B. PENILAIAN ASPEK KETERAMPILAN PESERTA DIKLAT
Pengujian penguasaan kompetensi aspek keterampilan peserta didik dilakukan dengan penilaian kinerja (Performance Assessment). Menurut Trespeces (Depdiknas, 2003) performance assessment adalah berbagai macam tugas dan situasi dimana peserta tes diminta untuk mendemonstrasikan pemahaman dan mengaplikasikan pengetahuan yang mendalam, serta keterampilan di dalam berbagai macam konteks. Jadi performance assessment adalah suatu penilaian yang meminta peserta tes untuk mendemonstrasikan dan mengaplikasikan pengetahuan ke dalam berbagai macam konteks sesuai dengan kriteria yang diinginkan.
Guna mengevaluasi apakah penilaian kinerja sudah dapat dianggap berkualitas baik, maka paling tidak harus diperhatikan tujuh kriteria yang dibuat oleh Popham (1995: 147). Kriteria-kriteria tersebut adalah:
a. Generalizability, artinya adalah apakah kinerja peserta tes (students’ performance) dalam melakukan tugas yang diberikan tersebut sudah memadai untuk digeneralisasikan kepada tugas-tugas lain? Semakin dapat digeneralisasikan tugas-tugas yang diberikan dalam rangka penilaian keterampilan atau penilaian kinerja tersebut atau semakin dapat dibandingkan dengan tugas yang lainnya, maka semakin baik tugas tersebut. Hal ini terutama dalam kondisi bila para peserta tes diberikan tugas-tugas dalam penilaian keterampilan yang berlainan.

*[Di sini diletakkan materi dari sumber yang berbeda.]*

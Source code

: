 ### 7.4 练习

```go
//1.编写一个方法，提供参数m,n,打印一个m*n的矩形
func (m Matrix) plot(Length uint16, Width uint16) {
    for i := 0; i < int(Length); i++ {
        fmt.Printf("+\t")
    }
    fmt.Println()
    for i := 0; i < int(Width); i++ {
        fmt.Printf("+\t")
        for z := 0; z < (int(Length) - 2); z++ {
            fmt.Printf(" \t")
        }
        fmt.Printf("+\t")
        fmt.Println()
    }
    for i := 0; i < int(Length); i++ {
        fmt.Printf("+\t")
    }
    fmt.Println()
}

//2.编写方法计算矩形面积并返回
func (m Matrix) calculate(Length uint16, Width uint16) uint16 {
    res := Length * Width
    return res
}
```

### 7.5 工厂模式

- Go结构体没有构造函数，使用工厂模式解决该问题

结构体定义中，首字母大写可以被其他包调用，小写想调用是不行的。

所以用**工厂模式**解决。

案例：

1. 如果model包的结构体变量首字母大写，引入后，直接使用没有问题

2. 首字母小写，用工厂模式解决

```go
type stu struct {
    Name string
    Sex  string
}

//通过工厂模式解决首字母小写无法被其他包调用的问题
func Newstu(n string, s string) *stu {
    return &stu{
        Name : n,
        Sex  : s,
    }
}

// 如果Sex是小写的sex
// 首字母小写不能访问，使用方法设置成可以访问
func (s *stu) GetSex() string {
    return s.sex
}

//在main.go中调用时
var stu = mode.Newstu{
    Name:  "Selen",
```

b. Authenticity, artinya apakah tugas yang diberikan tersebut sudah serupa dengan apa yang sering dihadapinya dalam praktek kehidupan sehari-hari?
c. Multiple foci, artinya apakah tugas yang diberikan kepada peserta tes sudah mengukur lebih dari satu kemampuan yang diinginkan?
d. Teachability, artinya tugas yang diberikan merupakan tugas yang hasilnya semakin baik karena adanya usaha pembelajaran. Jadi tugas yang diberikan dalam penilaian keterampilan atau penilaian kinerja adalah tugas-tugas yang relevan dengan yang dapat diajarkan guru.
e. Fairness, artinya apakah tugas yang diberikan sudah adil (fair) untuk semua peserta tes. Jadi tugas-tugas tersebut harus sudah dipikirkan tidak bias untuk semua kelompok jenis kelamin, suku bangsa, agama, atau status sosial ekonomi.
f. Feasibility, artinya apakah tugas yang diberikan dalam penilaian keterampilan atau penilaian kinerja memang relevan untuk dapat dilaksanakan mengingat faktor-faktor seperti biaya, ruangan (tempat), waktu, atau peralatannya?
g. Scorability, artinya apakah tugas yang diberikan dapat diskor dengan akurat dan reliabel ? Karena memang salah satu yang sensitif dari penialaian kinerja adalah peskorannya.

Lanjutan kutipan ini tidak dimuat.